Since students are pass oned to borrow more in unsubsidized Stafford loans than they could as undergraduates, it's exceed to exhaust unsubsidized federal student loan borrowing amounts first. For the July 1, 2012 to June 30, 2013 school year, graduate students could borrow up to $20,500 through unsubsidized federal loans, while undergraduates in their third year or later had an yearbook borrowing limit of $12,500.

[Find out when to use private student loans.]

2. Plan to pay interest while in school: "Whenever possible, avoid deferring payments on interest-accruing loans," says Patricia Nash Christel, a spokeswoman for Sallie Mae. Small payments can keep the loan size of it from ballooning after graduation.

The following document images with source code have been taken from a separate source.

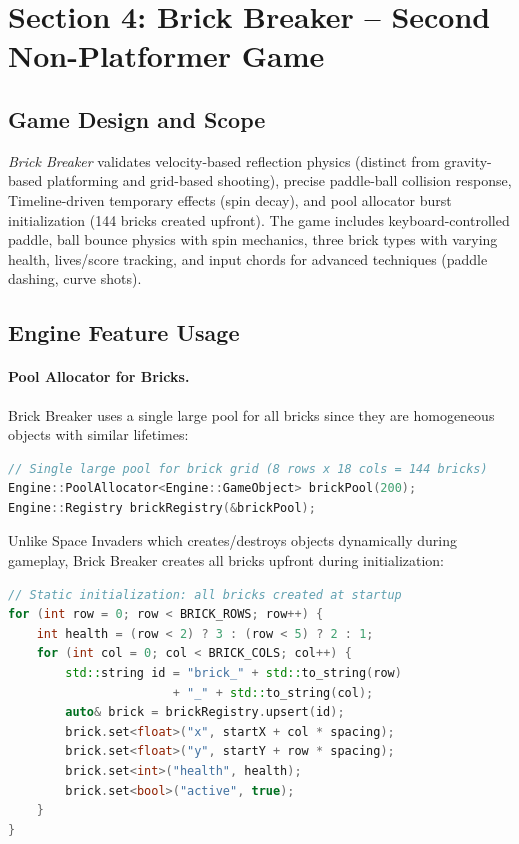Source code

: \documentclass[12pt]{article}
\begin{document}
\section{Section 4: Brick Breaker – Second Non-Platformer Game}

\subsection{Game Design and Scope}

\emph{Brick Breaker} validates velocity-based reflection physics (distinct from gravity-based platforming and grid-based shooting), precise paddle-ball collision response, Timeline-driven temporary effects (spin decay), and pool allocator burst initialization (144 bricks created upfront). The game includes keyboard-controlled paddle, ball bounce physics with spin mechanics, three brick types with varying health, lives/score tracking, and input chords for advanced techniques (paddle dashing, curve shots).

\subsection{Engine Feature Usage}

\paragraph{Pool Allocator for Bricks.}
Brick Breaker uses a single large pool for all bricks since they are homogeneous objects with similar lifetimes:

\begin{lstlisting}[language=C++]
// Single large pool for brick grid (8 rows x 18 cols = 144 bricks)
Engine::PoolAllocator<Engine::GameObject> brickPool(200);
Engine::Registry brickRegistry(&brickPool);
\end{lstlisting}

Unlike Space Invaders which creates/destroys objects dynamically during gameplay, Brick Breaker creates all bricks upfront during initialization:

\begin{lstlisting}[language=C++]
// Static initialization: all bricks created at startup
for (int row = 0; row < BRICK_ROWS; row++) {
    int health = (row < 2) ? 3 : (row < 5) ? 2 : 1;
    for (int col = 0; col < BRICK_COLS; col++) {
        std::string id = "brick_" + std::to_string(row) 
                       + "_" + std::to_string(col);
        auto& brick = brickRegistry.upsert(id);
        brick.set<float>("x", startX + col * spacing);
        brick.set<float>("y", startY + row * spacing);
        brick.set<int>("health", health);
        brick.set<bool>("active", true);
    }
}
\end{lstlisting}
\end{document}
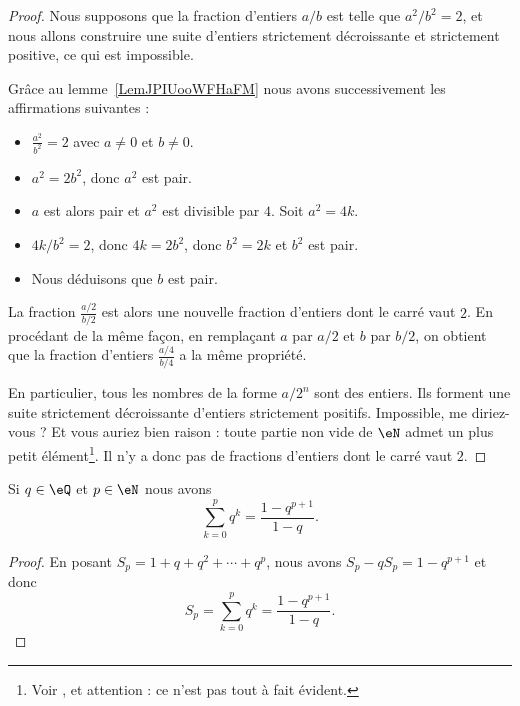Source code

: \begin{proof}
    Nous supposons que la fraction d'entiers \( a/b\) est telle que \( a^2/b^2=2\), et nous allons construire une suite d'entiers strictement décroissante et strictement positive, ce qui est impossible.

    Grâce au lemme~\ref{LemJPIUooWFHaFM} nous avons successivement les affirmations suivantes :
    \begin{itemize}
        \item
        \(\frac{ a^2 }{ b^2 }=2 \)  avec \( a\neq 0\) et \( b\neq 0\).
    \item
        \( a^2=2b^2\), donc \( a^2\) est pair.
    \item
        \( a\) est alors pair et \( a^2\) est divisible par \( 4\). Soit \( a^2=4k\).
    \item
        \( 4k/b^2=2\), donc \( 4k=2b^2\), donc \( b^2=2k\) et \( b^2\) est pair.
    \item
        Nous déduisons que \( b\) est pair.
    \end{itemize}
    La fraction \( \frac{ a/2 }{ b/2 }\) est alors une nouvelle fraction d'entiers dont le carré vaut $2$. En procédant de la même façon, en remplaçant \( a\) par \( a/2\) et \( b\) par \( b/2\), on obtient que la fraction d'entiers \( \frac{ a/4 }{ b/4 }\) a la même propriété.

    En particulier, tous les nombres de la forme \( a/2^n\) sont des entiers.  Ils forment une suite strictement décroissante d'entiers strictement positifs. Impossible, me diriez-vous ? Et vous auriez bien raison : toute partie non vide de \( \eN\) admet un plus petit élément\footnote{Voir \cite{RWWJooJdjxEK}, et attention : ce n'est pas tout à fait évident.}. Il n'y a donc pas de fractions d'entiers dont le carré vaut \( 2\).
\end{proof}

\begin{lemma}      \label{LEMooOTVUooImvusn}
    Si \( q\in \eQ\) et \( p\in \eN\) nous avons
    \begin{equation}
        \sum_{k=0}^pq^k=\frac{ 1-q^{p+1} }{ 1-q }.
    \end{equation}
\end{lemma}

\begin{proof}
    En posant \( S_p=1+q+q^2+\cdots +q^{p}\), nous avons $S_p-qS_p=1-q^{p+1}$ et donc
    \begin{equation}
        S_p=\sum_{k=0}^pq^k=\frac{ 1-q^{p+1} }{ 1-q }.
    \end{equation}
\end{proof}

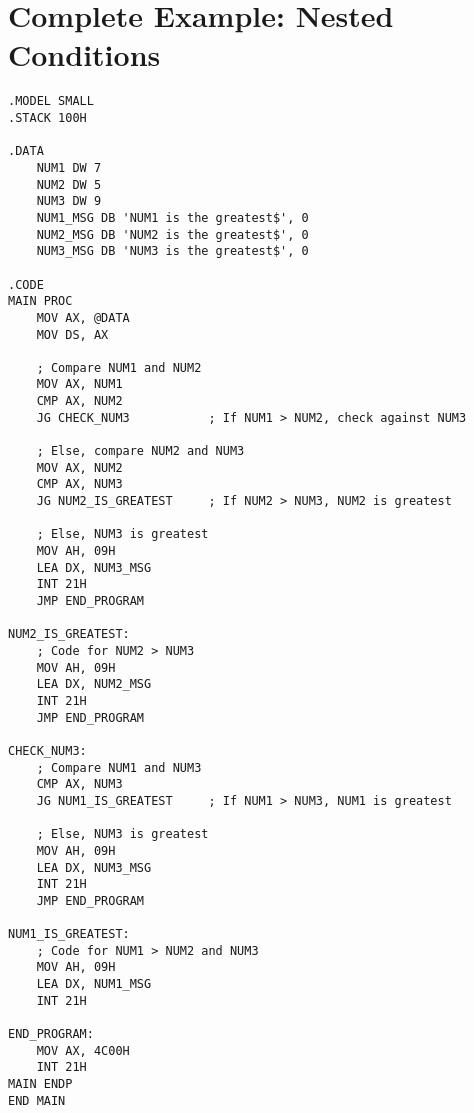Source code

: \documentclass[a4paper,12pt]{article}
\begin{document}
\section{Complete Example: Nested Conditions}
\begin{verbatim}
.MODEL SMALL
.STACK 100H

.DATA
    NUM1 DW 7
    NUM2 DW 5
    NUM3 DW 9
    NUM1_MSG DB 'NUM1 is the greatest$', 0
    NUM2_MSG DB 'NUM2 is the greatest$', 0
    NUM3_MSG DB 'NUM3 is the greatest$', 0

.CODE
MAIN PROC
    MOV AX, @DATA
    MOV DS, AX

    ; Compare NUM1 and NUM2
    MOV AX, NUM1
    CMP AX, NUM2
    JG CHECK_NUM3           ; If NUM1 > NUM2, check against NUM3

    ; Else, compare NUM2 and NUM3
    MOV AX, NUM2
    CMP AX, NUM3
    JG NUM2_IS_GREATEST     ; If NUM2 > NUM3, NUM2 is greatest

    ; Else, NUM3 is greatest
    MOV AH, 09H
    LEA DX, NUM3_MSG
    INT 21H
    JMP END_PROGRAM

NUM2_IS_GREATEST:
    ; Code for NUM2 > NUM3
    MOV AH, 09H
    LEA DX, NUM2_MSG
    INT 21H
    JMP END_PROGRAM

CHECK_NUM3:
    ; Compare NUM1 and NUM3
    CMP AX, NUM3
    JG NUM1_IS_GREATEST     ; If NUM1 > NUM3, NUM1 is greatest

    ; Else, NUM3 is greatest
    MOV AH, 09H
    LEA DX, NUM3_MSG
    INT 21H
    JMP END_PROGRAM

NUM1_IS_GREATEST:
    ; Code for NUM1 > NUM2 and NUM3
    MOV AH, 09H
    LEA DX, NUM1_MSG
    INT 21H

END_PROGRAM:
    MOV AX, 4C00H
    INT 21H
MAIN ENDP
END MAIN
\end{verbatim}
\end{document}

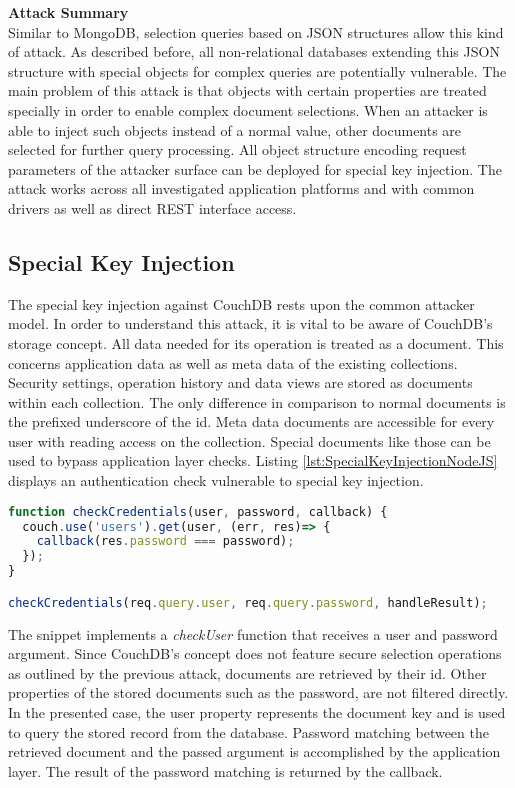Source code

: \textbf{Attack Summary} \\
Similar to MongoDB, selection queries based on JSON structures allow this kind of attack. As described before, all non-relational databases extending this JSON structure with special objects for complex queries are potentially vulnerable. The main problem of this attack is that objects with certain properties are treated specially in order to enable complex document selections. When an attacker is able to inject such objects instead of a normal value, other documents are selected for further query processing. All object structure encoding request parameters of the attacker surface can be deployed for special key injection. The attack works across all investigated application platforms and with common drivers as well as direct REST interface access. 

\subsection{Special Key Injection}
The special key injection against CouchDB rests upon the common attacker model. In order to understand this attack, it is vital to be aware of CouchDB's storage concept. All data needed for its operation is treated as a document. This concerns application data as well as meta data of the existing collections. Security settings, operation history and data views are stored as documents within each collection. The only difference in comparison to normal documents is the prefixed underscore of the id. Meta data documents are accessible for every user with reading access on the collection. Special documents like those can be used to bypass application layer checks. Listing \ref{lst:SpecialKeyInjectionNodeJS} displays an authentication check vulnerable to special key injection. \\

\begin{lstlisting}[caption={Vulnerable NodeJS example for special key injection against CouchDB}, label={lst:SpecialKeyInjectionNodeJS}, language=JavaScript]
function checkCredentials(user, password, callback) {
  couch.use('users').get(user, (err, res)=> {
    callback(res.password === password);
  });
}

checkCredentials(req.query.user, req.query.password, handleResult);
\end{lstlisting}

The snippet implements a \emph{checkUser} function that receives a user and password argument. Since CouchDB's concept does not feature secure selection operations as outlined by the previous attack, documents are retrieved by their id. Other properties of the stored documents such as the password, are not filtered directly. In the presented case, the user property represents the document key and is used to query the stored record from the database. Password matching between the retrieved document and the passed argument is accomplished by the application layer. The result of the password matching is returned by the callback. \\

A $5,000 Graduate PLUS loan borrowed in the first semester of a two-year program accrues nearly $800 in interest. Payments of about $33 per month would eliminate that extra $800 to be repaid after graduation. Students who continue to work during school should consider borrowing less, based on how much of their schooling they can afford to pay from their earnings.

3. Calculate expected income after graduate school: When Carlos Santos decided to switch from a Ph.D. program in natural philosophy to a dual MBA and master's in environmental analysis and determination making, he knew loans were part of the financial equation. While scientific Ph.D. programs had a lot of funding available for students, the programs he was now flavour into didn't.

However, he felt his plan had great career potential, and would allow him to move up his company's ladder more quickly, he says.

[Weigh graduate school financing options early.]

Santos calculated the amount he could borrow based on the entry-level salaries published on Rice University's website. He then looked at the numbers based on salary increases if he continued to get job promotions to see how he'd superintend loan payments in the long term.